*Data extract*:
Segment Open
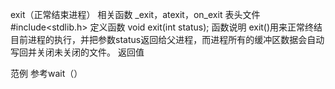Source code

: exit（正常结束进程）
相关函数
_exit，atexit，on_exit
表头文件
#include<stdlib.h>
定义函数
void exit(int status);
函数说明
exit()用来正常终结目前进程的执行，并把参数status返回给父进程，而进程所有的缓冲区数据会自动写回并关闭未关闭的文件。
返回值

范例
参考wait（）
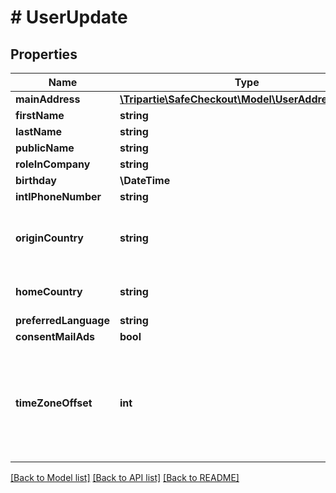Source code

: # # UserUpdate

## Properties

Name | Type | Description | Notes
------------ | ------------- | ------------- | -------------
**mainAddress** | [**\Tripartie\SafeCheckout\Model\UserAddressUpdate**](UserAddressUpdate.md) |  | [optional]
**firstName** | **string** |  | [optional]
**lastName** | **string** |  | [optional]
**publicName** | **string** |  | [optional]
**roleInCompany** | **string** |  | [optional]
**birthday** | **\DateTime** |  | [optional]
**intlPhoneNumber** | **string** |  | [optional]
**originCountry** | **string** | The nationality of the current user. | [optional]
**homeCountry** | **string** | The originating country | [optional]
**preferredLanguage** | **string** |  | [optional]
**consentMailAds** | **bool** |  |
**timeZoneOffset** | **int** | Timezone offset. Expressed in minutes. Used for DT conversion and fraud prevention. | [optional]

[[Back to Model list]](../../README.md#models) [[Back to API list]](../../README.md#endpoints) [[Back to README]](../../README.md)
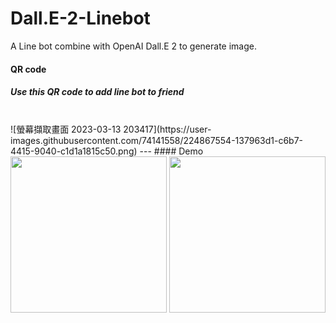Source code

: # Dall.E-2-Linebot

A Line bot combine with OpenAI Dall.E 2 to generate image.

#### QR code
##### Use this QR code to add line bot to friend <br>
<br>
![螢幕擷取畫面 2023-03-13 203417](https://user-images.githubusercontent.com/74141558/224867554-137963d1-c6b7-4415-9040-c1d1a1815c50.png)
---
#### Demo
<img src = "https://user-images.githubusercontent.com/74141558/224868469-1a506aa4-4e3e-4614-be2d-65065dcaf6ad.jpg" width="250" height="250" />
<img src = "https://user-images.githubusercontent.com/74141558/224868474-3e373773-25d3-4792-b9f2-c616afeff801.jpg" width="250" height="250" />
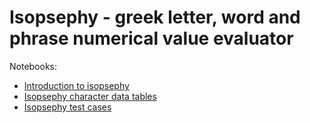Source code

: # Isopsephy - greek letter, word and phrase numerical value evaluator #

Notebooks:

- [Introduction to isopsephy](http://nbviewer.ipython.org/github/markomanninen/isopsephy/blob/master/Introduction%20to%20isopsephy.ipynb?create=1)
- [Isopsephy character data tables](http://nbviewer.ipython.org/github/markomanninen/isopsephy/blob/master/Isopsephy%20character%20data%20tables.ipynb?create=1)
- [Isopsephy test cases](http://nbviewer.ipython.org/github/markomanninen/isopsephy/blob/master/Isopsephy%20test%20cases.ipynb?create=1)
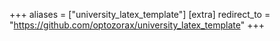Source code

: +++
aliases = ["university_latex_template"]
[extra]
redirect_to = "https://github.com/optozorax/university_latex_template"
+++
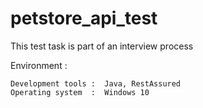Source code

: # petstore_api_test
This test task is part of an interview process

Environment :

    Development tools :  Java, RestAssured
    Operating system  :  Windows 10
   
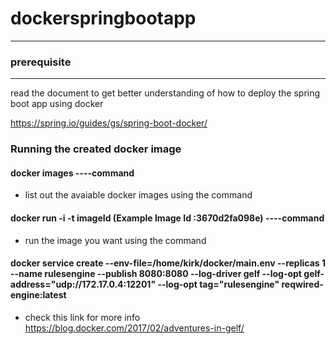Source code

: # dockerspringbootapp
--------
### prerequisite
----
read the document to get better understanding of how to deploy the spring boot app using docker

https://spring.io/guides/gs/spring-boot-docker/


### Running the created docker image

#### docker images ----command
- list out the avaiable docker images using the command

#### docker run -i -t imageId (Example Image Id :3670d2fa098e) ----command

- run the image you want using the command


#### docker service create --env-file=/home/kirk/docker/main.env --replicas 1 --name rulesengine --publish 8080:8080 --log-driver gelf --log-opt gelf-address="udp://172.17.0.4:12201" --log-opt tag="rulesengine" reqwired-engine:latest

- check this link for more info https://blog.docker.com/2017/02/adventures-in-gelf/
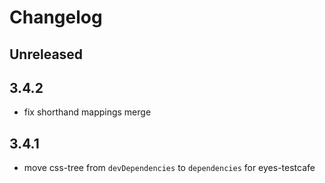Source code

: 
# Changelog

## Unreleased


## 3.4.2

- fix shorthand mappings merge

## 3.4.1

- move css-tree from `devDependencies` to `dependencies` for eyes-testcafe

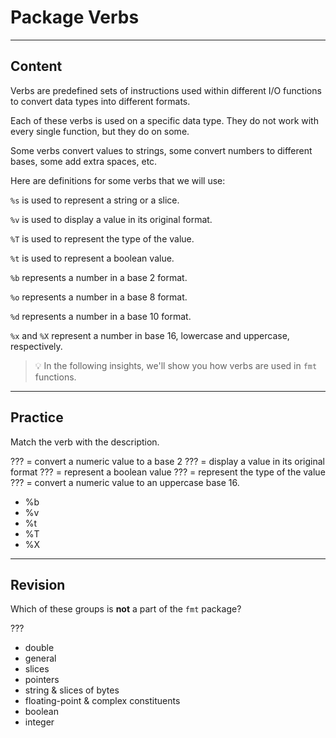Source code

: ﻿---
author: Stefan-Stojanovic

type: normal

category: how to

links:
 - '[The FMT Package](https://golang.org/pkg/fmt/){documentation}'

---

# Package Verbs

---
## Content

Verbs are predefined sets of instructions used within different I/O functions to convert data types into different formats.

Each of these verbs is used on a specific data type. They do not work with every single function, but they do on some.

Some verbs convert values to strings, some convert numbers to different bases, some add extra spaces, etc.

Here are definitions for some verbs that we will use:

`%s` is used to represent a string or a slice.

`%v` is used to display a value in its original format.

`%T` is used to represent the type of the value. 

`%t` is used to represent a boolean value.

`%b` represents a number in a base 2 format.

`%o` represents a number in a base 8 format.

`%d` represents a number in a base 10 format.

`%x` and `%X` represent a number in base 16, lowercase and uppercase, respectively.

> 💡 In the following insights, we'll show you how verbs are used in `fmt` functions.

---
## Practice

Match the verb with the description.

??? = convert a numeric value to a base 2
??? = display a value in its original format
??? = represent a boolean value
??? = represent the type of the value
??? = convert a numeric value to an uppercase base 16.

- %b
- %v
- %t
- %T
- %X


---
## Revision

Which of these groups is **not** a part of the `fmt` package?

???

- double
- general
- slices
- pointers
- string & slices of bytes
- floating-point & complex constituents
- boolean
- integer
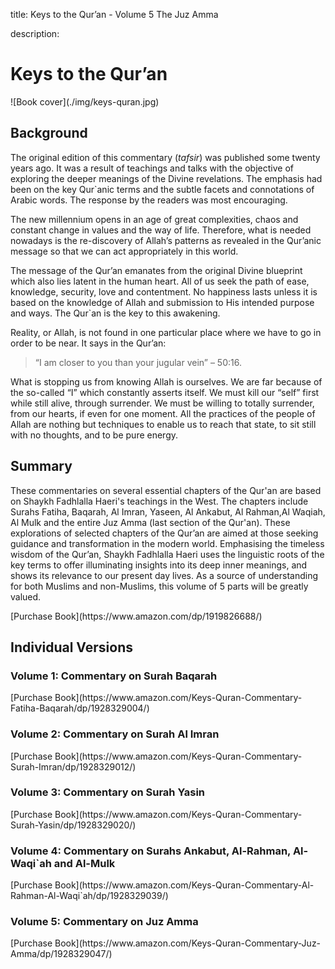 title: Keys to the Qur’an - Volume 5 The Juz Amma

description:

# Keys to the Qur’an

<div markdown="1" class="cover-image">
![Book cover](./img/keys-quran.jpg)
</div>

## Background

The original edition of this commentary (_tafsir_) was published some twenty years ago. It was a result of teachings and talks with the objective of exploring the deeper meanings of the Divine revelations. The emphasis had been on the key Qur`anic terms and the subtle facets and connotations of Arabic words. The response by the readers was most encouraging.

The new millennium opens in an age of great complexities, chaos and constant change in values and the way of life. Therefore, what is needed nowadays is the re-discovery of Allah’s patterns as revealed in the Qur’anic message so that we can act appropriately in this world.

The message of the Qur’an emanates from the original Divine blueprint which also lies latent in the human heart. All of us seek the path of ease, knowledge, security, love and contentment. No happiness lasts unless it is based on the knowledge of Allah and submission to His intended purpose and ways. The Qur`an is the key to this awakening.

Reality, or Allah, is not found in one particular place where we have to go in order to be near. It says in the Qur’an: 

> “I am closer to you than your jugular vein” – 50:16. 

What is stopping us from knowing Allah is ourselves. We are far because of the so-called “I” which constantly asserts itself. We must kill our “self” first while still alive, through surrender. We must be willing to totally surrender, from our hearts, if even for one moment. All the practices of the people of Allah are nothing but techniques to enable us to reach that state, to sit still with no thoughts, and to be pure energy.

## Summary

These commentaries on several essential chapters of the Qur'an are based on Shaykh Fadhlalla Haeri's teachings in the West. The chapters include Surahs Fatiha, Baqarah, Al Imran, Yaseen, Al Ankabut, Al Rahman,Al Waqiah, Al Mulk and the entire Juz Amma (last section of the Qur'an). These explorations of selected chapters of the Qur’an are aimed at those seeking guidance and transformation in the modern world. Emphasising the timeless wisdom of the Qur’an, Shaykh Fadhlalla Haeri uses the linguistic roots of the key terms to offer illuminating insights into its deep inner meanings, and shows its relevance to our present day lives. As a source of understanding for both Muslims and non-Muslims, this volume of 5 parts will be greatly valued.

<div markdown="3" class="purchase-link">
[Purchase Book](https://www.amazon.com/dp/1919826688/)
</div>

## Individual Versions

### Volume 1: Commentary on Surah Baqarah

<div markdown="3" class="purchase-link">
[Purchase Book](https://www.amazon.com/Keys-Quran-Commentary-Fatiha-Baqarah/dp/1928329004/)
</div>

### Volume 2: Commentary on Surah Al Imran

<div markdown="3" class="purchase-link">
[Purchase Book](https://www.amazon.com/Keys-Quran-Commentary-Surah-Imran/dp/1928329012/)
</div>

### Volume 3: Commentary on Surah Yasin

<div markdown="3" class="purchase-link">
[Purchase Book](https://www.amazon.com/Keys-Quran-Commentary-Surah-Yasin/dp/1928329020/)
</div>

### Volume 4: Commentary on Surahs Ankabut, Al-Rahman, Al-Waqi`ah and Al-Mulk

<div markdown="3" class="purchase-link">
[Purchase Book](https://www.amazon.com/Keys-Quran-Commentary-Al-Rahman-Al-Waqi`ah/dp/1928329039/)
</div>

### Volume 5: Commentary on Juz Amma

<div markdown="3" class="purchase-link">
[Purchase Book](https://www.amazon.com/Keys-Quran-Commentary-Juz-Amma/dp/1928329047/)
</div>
Segment Closed
Segment Open
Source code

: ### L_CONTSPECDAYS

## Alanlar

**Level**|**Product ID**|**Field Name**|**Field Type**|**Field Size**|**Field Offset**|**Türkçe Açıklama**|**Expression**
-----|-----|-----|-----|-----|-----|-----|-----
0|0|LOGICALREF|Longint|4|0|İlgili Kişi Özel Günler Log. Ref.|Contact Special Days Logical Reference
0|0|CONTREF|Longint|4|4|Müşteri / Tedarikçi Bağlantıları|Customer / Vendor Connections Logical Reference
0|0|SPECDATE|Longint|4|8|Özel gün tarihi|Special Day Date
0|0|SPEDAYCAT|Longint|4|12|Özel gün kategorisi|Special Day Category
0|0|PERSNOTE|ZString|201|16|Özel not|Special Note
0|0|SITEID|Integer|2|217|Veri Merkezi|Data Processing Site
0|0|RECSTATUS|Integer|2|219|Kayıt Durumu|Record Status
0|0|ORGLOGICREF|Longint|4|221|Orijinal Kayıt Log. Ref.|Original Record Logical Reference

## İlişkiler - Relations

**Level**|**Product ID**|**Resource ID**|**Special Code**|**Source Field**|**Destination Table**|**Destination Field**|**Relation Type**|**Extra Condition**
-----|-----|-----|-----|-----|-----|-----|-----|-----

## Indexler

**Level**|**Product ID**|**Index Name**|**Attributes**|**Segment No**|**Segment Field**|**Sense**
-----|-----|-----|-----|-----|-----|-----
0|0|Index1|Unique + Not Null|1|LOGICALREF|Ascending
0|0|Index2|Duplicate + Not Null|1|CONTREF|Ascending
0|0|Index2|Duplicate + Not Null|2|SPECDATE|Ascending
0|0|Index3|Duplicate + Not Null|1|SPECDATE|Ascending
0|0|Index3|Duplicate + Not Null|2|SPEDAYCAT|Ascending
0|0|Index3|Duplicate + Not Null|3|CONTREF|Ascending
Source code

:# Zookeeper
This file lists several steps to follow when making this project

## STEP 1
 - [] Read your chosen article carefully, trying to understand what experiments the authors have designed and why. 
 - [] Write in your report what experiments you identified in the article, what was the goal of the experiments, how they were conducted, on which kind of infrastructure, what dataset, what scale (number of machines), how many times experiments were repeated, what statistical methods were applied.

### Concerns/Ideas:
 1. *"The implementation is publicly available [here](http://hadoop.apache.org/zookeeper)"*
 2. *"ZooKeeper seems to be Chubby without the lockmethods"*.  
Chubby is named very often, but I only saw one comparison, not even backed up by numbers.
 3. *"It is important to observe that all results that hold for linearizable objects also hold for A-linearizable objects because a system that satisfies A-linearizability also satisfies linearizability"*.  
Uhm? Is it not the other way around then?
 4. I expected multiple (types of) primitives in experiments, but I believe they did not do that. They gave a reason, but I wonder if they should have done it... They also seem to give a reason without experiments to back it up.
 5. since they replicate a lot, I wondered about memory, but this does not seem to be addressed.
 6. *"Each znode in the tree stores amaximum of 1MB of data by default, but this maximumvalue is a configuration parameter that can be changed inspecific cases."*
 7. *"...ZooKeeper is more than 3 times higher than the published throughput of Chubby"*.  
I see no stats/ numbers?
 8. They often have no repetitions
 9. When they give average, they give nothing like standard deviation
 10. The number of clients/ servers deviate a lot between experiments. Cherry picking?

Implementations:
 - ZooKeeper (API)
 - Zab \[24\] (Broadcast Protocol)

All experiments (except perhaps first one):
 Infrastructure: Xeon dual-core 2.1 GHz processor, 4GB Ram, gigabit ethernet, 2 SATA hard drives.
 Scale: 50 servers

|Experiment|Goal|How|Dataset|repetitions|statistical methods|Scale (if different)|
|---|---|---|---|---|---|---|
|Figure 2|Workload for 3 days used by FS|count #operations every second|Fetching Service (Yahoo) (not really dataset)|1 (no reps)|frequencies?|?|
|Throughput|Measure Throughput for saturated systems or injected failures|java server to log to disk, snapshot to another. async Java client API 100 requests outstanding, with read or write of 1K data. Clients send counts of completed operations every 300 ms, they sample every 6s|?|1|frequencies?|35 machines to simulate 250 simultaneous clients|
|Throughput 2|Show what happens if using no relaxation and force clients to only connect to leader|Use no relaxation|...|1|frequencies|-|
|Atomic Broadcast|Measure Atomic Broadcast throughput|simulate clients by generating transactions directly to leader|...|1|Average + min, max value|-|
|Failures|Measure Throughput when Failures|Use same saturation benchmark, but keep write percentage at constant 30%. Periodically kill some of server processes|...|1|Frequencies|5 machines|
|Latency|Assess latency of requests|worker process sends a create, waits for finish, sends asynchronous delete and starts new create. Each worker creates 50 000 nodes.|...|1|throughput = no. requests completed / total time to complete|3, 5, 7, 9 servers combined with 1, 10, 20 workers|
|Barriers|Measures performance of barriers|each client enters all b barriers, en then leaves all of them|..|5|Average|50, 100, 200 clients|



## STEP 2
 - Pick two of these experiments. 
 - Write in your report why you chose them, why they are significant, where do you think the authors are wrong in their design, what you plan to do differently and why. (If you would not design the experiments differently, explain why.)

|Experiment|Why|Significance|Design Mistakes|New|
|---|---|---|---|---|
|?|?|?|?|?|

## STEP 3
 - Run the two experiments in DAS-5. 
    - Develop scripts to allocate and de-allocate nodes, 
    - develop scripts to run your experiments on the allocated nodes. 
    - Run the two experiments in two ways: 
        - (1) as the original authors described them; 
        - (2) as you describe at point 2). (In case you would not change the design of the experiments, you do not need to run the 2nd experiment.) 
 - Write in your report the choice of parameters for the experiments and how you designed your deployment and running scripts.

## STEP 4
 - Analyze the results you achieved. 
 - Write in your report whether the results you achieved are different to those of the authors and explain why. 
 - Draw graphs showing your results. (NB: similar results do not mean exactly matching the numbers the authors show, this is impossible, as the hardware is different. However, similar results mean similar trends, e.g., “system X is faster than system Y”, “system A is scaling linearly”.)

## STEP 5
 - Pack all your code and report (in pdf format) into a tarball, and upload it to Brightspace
Segment Closed
*What you should do*: Using the records above, filter out every line that lacks the string "values" and copy the rest.

*Result of this exercise*:
Some verbs convert values to strings, some convert numbers to different bases, some add extra spaces, etc.
The new millennium opens in an age of great complexities, chaos and constant change in values and the way of life. Therefore, what is needed nowadays is the re-discovery of Allah’s patterns as revealed in the Qur’anic message so that we can act appropriately in this world.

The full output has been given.